The produce department has its perks. I get paid more by the hour, and there are tons of little things that need doing, such as taking out the trash, recycling the plastic, feeding the pig (more on that one later!), and my most favorite job, crushing the cardboard. I won't lie. The reason why I like all these little tasks is that I get away from the department for a while. It's almost like a little break while still on the clock, because most of the time, I end up standing around waiting for someone to unlock the compactor or waiting for the unloading crew to go on their break so I can walk through the unloading bay to put my plastic in the bin. Or waiting for someone to open the door so I can put a bale outside.

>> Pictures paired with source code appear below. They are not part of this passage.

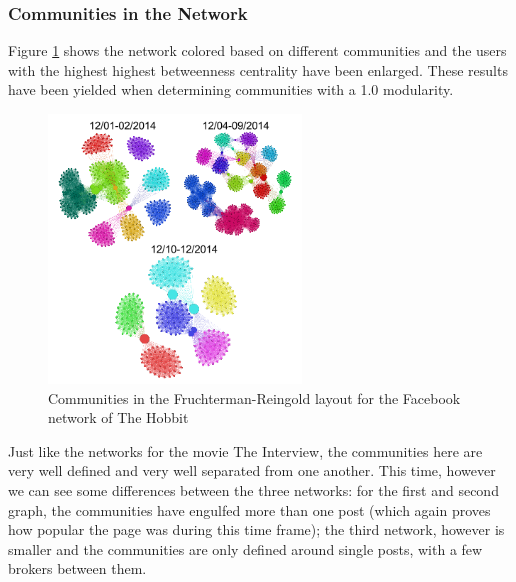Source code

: \documentclass{llncs}
\begin{document}
\subsubsection{Communities in the Network}
Figure \ref{fig:hobbit-facebook-communities} shows the network colored based on
different communities and the users with the highest highest betweenness
centrality have been enlarged. These results have been yielded when determining
communities with a 1.0 modularity.
%
\begin{figure}
\centering
\includegraphics[width=0.6\textwidth]{hobbit-facebook-communities.png}
\caption{Communities in the Fruchterman-Reingold layout for the Facebook network
    of The Hobbit
\label{fig:hobbit-facebook-communities}}
\end{figure}
%
Just like the networks for the movie The Interview, the communities here are
very well defined and very well separated from one another. This time, however
we can see some differences between the three networks: for the first and
second graph, the communities have engulfed more than one post (which again
proves how popular the page was during this time frame); the third network,
however is smaller and the communities are only defined around single posts,
with a few brokers between them.
%
\end{document}
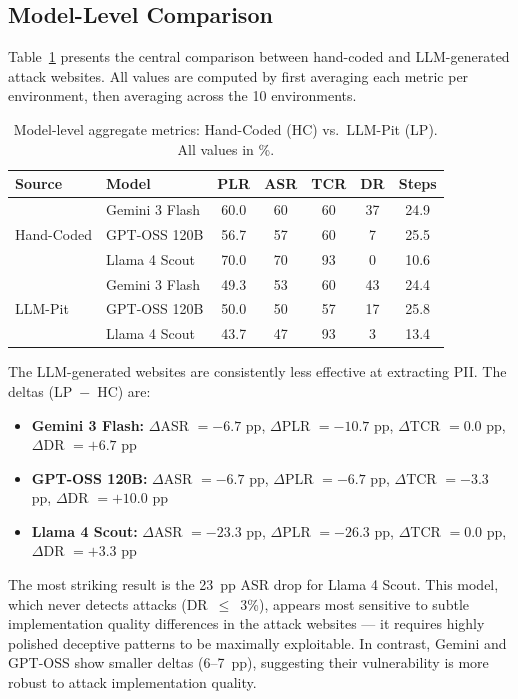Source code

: \documentclass[12pt, a4paper, oneside]{report}
\begin{document}
\subsection{Model-Level Comparison}

Table~\ref{tab:model_aggregates} presents the central comparison between hand-coded and
LLM-generated attack websites. All values are computed by first averaging each metric per
environment, then averaging across the 10 environments.

\begin{table}[htbp]
\centering
\caption{Model-level aggregate metrics: Hand-Coded (HC) vs.\ LLM-Pit (LP). All values in \%.}
\label{tab:model_aggregates}
\begin{tabular}{ll|ccccc}
\toprule
Source & Model & PLR & ASR & TCR & DR & Steps \\
\midrule
\multirow[t]{3}{*}{Hand-Coded} & Gemini 3 Flash & 60.0 & 60 & 60 & 37 & 24.9 \\
 & GPT-OSS 120B & 56.7 & 57 & 60 & 7 & 25.5 \\
 & Llama 4 Scout & 70.0 & 70 & 93 & 0 & 10.6 \\
\midrule
\multirow[t]{3}{*}{LLM-Pit} & Gemini 3 Flash & 49.3 & 53 & 60 & 43 & 24.4 \\
 & GPT-OSS 120B & 50.0 & 50 & 57 & 17 & 25.8 \\
 & Llama 4 Scout & 43.7 & 47 & 93 & 3 & 13.4 \\
\bottomrule
\end{tabular}
\end{table}

The LLM-generated websites are consistently less effective at extracting PII. The deltas
(LP~$-$~HC) are:

\begin{itemize}
  \item \textbf{Gemini 3 Flash:} $\Delta$ASR $= -6.7$ pp, $\Delta$PLR $= -10.7$ pp,
        $\Delta$TCR $= 0.0$ pp, $\Delta$DR $= +6.7$ pp
  \item \textbf{GPT-OSS 120B:} $\Delta$ASR $= -6.7$ pp, $\Delta$PLR $= -6.7$ pp,
        $\Delta$TCR $= -3.3$ pp, $\Delta$DR $= +10.0$ pp
  \item \textbf{Llama 4 Scout:} $\Delta$ASR $= -23.3$ pp, $\Delta$PLR $= -26.3$ pp,
        $\Delta$TCR $= 0.0$ pp, $\Delta$DR $= +3.3$ pp
\end{itemize}

The most striking result is the 23~pp ASR drop for Llama 4 Scout. This model, which never
detects attacks (DR~$\leq$~3\%), appears most sensitive to subtle implementation quality
differences in the attack websites --- it requires highly polished deceptive patterns to be
maximally exploitable. In contrast, Gemini and GPT-OSS show smaller deltas (6--7~pp),
suggesting their vulnerability is more robust to attack implementation quality.
\end{document}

In short, I get to disappear for anywhere between 15 to 30 minutes without anyone getting suspicious.

Back to The Cookie Monster. Wal*Mart has two balers at my store, one on the grocery side and one on the GM side. The cardboard crusher on the grocery side has been named The Cookie Monster. Three days ago, I grabbed the new girl Mya and set off for the Cookie Monster with our mound of cardboard. Mya had never made a bale before, and I was excited to show her. (That would take at least 20 minutes!) I had made plenty of bales with the help of someone who was more experienced, but I'd never made one by myself.

The Cookie Monster was almost full! According to the random Wal*Mart associate who had just finished crushing all his cardboard, The Cookie Monster could take at least two more loads before we had to make a bale. So we force-fed the Monster two more mouthfuls and then started to make a bale. Meanwhile, a few more random associates showed up.

Let me pause to explain something about working at a Super Wally World. There are so many employees at a store my size that nobody really knows anyone from the other side of the store. Since I was from the other side, I didn't recognize any of the people who came by. It might very well have been my fault that The Cookie Monster threw up, but since I don't know anyone else to blame (such as the random associate who suggested the Monster could hold a few more), I was stuck.

This is how it happened. I climbed behind the baler to feed the wires through. (You have to feed wires through these slots in the baler to tie them around the cardboard, so that the bale stays together.) Then my helpers started tying the wires. After the wires were nearly all tied, someone pointed out that something seemed a bit wrong. "Are these the right wires?" someone asked me. "Sure they are," I replied. Mya was watching, I wanted to look like I was training her the right way, after all.

So we continued on as if nothing was wrong. Someone brought a pallet over, and that's when we noticed that the Cookie Monster had eaten too much cardboard. The Cookie Monster was gorged. Some of the wires were barely even long enough to tie. But once you start making a bale, you can't go back a step. We had to finish the darn thing. My helper turned the knob to 'Manual Up' and started to open the Cookie Monster's mouth.

Needless to say, we all ducked for cover.

The wires came untied and the Cookie Monster threw up all over the floor.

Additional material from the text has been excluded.